## [Problem to solve]
Copy the result of filtering the entries below for lines that include the string "both".

[Supplied material Boundary: Start]

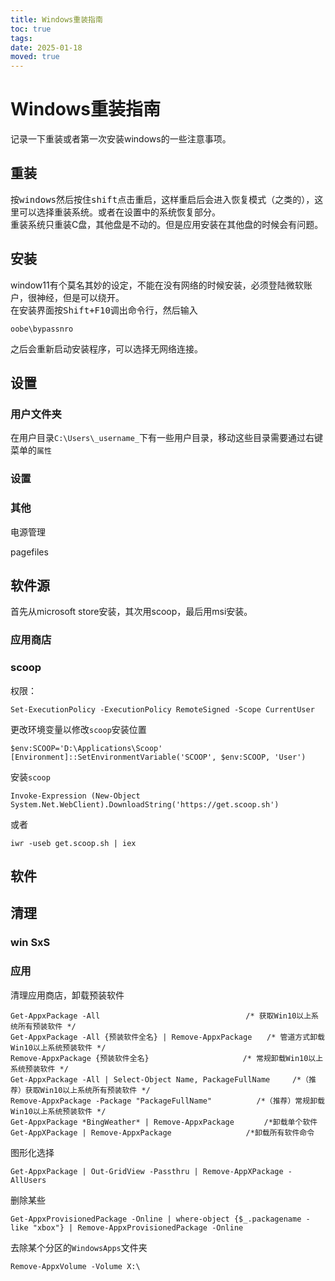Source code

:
 ```yaml
---
title: Windows重装指南
toc: true
tags:
date: 2025-01-18
moved: true
---
```


# Windows重装指南

记录一下重装或者第一次安装windows的一些注意事项。

## 重装

按<kbd>windows</kbd>然后按住<kbd>shift</kbd>点击重启，这样重启后会进入恢复模式（之类的），这里可以选择重装系统。或者在设置中的系统恢复部分。  
重装系统只重装C盘，其他盘是不动的。但是应用安装在其他盘的时候会有问题。

## 安装

window11有个莫名其妙的设定，不能在没有网络的时候安装，必须登陆微软账户，很神经，但是可以绕开。  
在安装界面按<kbd>Shift+F10</kbd>调出命令行，然后输入

```
oobe\bypassnro
```

之后会重新启动安装程序，可以选择无网络连接。

## 设置

### 用户文件夹

在用户目录`C:\Users\_username_`下有一些用户目录，移动这些目录需要通过右键菜单的`属性`

### 设置

### 其他

电源管理

pagefiles

## 软件源

首先从microsoft store安装，其次用scoop，最后用msi安装。

### 应用商店

### scoop

权限：

```
Set-ExecutionPolicy -ExecutionPolicy RemoteSigned -Scope CurrentUser
```

更改环境变量以修改`scoop`安装位置

```
$env:SCOOP='D:\Applications\Scoop'
[Environment]::SetEnvironmentVariable('SCOOP', $env:SCOOP, 'User')
```

安装`scoop `

```
Invoke-Expression (New-Object System.Net.WebClient).DownloadString('https://get.scoop.sh')
```

或者

```
iwr -useb get.scoop.sh | iex
```

## 软件

## 清理

### win SxS

### 应用

清理应用商店，卸载预装软件

```
Get-AppxPackage -All 　　　　　　　　　　　　　　　　　　　/* 获取Win10以上系统所有预装软件 */
Get-AppxPackage -All {预装软件全名} | Remove-AppxPackage　　/* 管道方式卸载Win10以上系统预装软件 */
Remove-AppxPackage {预装软件全名} 　　　　　　　　　　　　/* 常规卸载Win10以上系统预装软件 */
Get-AppxPackage -All | Select-Object Name, PackageFullName　　　/*（推荐）获取Win10以上系统所有预装软件 */
Remove-AppxPackage -Package "PackageFullName"　　　　　　/*（推荐）常规卸载Win10以上系统预装软件 */
Get-AppxPackage *BingWeather* | Remove-AppxPackage　　　　/*卸载单个软件
Get-AppXPackage | Remove-AppxPackage　　　　　　　　　　/*卸载所有软件命令
```

图形化选择

```
Get-AppxPackage | Out-GridView -Passthru | Remove-AppXPackage -AllUsers
```

删除某些

```
Get-AppxProvisionedPackage -Online | where-object {$_.packagename -like "xbox"} | Remove-AppxProvisionedPackage -Online
```

去除某个分区的`WindowsApps`文件夹

```
Remove-AppxVolume -Volume X:\
```
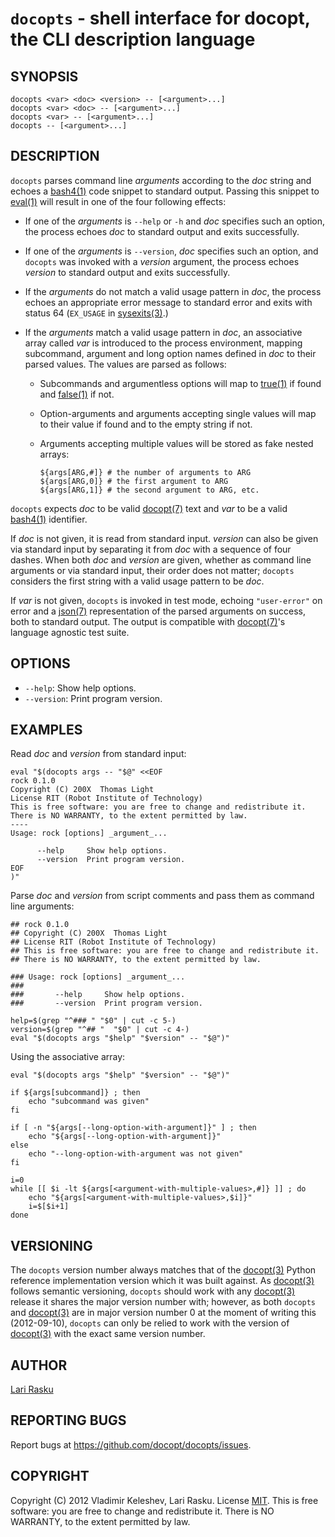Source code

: # `docopts` - shell interface for docopt, the CLI description language

## SYNOPSIS

    docopts <var> <doc> <version> -- [<argument>...]
    docopts <var> <doc> -- [<argument>...]
    docopts <var> -- [<argument>...]
    docopts -- [<argument>...]

## DESCRIPTION

`docopts` parses command line _arguments_ according to the _doc_ string and
echoes a [bash4(1)][] code snippet to standard output.  Passing this snippet to
[eval(1)][] will result in one of the four following effects:

- If one of the _arguments_ is `--help` or `-h` and _doc_ specifies such
  an option, the process echoes _doc_ to standard output and exits successfully.
- If one of the _arguments_ is `--version`, _doc_ specifies such an option,
  and `docopts` was invoked with a _version_ argument, the process echoes
  _version_ to standard output and exits successfully.
- If the _arguments_ do not match a valid usage pattern in _doc_, the process
  echoes an appropriate error message to standard error and exits with status
  64 (`EX_USAGE` in [sysexits(3)][].)
- If the _arguments_ match a valid usage pattern in _doc_, an associative
  array called _var_ is introduced to the process environment, mapping
  subcommand, argument and long option names defined in _doc_ to their
  parsed values.  The values are parsed as follows:
  
  - Subcommands and argumentless options will map to [true(1)][] if
    found and [false(1)][] if not.
  - Option-arguments and arguments accepting single values will map to
    their value if found and to the empty string if not.
  - Arguments accepting multiple values will be stored as fake nested arrays:
    
    ```
    ${args[ARG,#]} # the number of arguments to ARG  
    ${args[ARG,0]} # the first argument to ARG  
    ${args[ARG,1]} # the second argument to ARG, etc.  
    ```

`docopts` expects _doc_ to be valid [docopt(7)][] text and _var_ to be a valid
[bash4(1)][] identifier.

If _doc_ is not given, it is read from standard input.  _version_ can also be
given via standard input by separating it from _doc_ with a sequence of four
dashes.  When both _doc_ and _version_ are given, whether as command line
arguments or via standard input, their order does not matter; `docopts`
considers the first string with a valid usage pattern to be _doc_.

If _var_ is not given, `docopts` is invoked in test mode, echoing
`"user-error"` on error and a [json(7)][] representation of the parsed
arguments on success, both to standard output.  The output is compatible
with [docopt(7)][]'s language agnostic test suite.

## OPTIONS

* `--help`:
  Show help options.
* `--version`:
  Print program version.

## EXAMPLES

Read _doc_ and _version_ from standard input:

    eval "$(docopts args -- "$@" <<EOF
    rock 0.1.0
    Copyright (C) 200X  Thomas Light
    License RIT (Robot Institute of Technology)
    This is free software: you are free to change and redistribute it.
    There is NO WARRANTY, to the extent permitted by law.
    ----
    Usage: rock [options] _argument_...
    
          --help     Show help options.
          --version  Print program version.
    EOF
    )"

Parse _doc_ and _version_ from script comments and pass them as command line
arguments:

    ## rock 0.1.0
    ## Copyright (C) 200X  Thomas Light
    ## License RIT (Robot Institute of Technology)
    ## This is free software: you are free to change and redistribute it.
    ## There is NO WARRANTY, to the extent permitted by law.
    
    ### Usage: rock [options] _argument_...
    ### 
    ###       --help     Show help options.
    ###       --version  Print program version.
    
    help=$(grep "^### " "$0" | cut -c 5-)
    version=$(grep "^## "  "$0" | cut -c 4-)
    eval "$(docopts args "$help" "$version" -- "$@")"

Using the associative array:

    eval "$(docopts args "$help" "$version" -- "$@")"
    
    if ${args[subcommand]} ; then
        echo "subcommand was given"
    fi
    
    if [ -n "${args[--long-option-with-argument]}" ] ; then
        echo "${args[--long-option-with-argument]}"
    else
        echo "--long-option-with-argument was not given"
    fi
    
    i=0
    while [[ $i -lt ${args[<argument-with-multiple-values>,#]} ]] ; do
        echo "${args[<argument-with-multiple-values>,$i]}"
        i=$[$i+1]
    done

## VERSIONING

The `docopts` version number always matches that of the [docopt(3)][] Python
reference implementation version which it was built against.  As [docopt(3)][]
follows semantic versioning, `docopts` should work with any [docopt(3)][]
release it shares the major version number with; however, as both `docopts` and
[docopt(3)][] are in major version number 0 at the moment of writing this
(2012-09-10), `docopts` can only be relied to work with the version of
[docopt(3)][] with the exact same version number.

## AUTHOR

[Lari Rasku](mailto:raskug@lavabit.com)

## REPORTING BUGS

Report bugs at <https://github.com/docopt/docopts/issues>.

## COPYRIGHT

Copyright (C) 2012 Vladimir Keleshev, Lari Rasku.
License [MIT](http://opensource.org/licenses/MIT).
This is free software: you are free to change and redistribute it.
There is NO WARRANTY, to the extent permitted by law.

[bash4(1)]:    http://tldp.org/LDP/abs/html/bashver4.html
[docopt(3)]:   https://github.com/docopt/docopt
[docopt(7)]:   http://docopt.org
[json(7)]:     http://json.org
[sysexits(3)]: http://man.cx/sysexits
[eval(1)]:     http://man.cx/eval
[true(1)]:     http://man.cx/true
[false(1)]:    http://man.cx/false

[Supplied material Boundary: End]

## [Solution to this task]
dashes.  When both _doc_ and _version_ are given, whether as command line
arguments on success, both to standard output.  The output is compatible
release it shares the major version number with; however, as both `docopts` and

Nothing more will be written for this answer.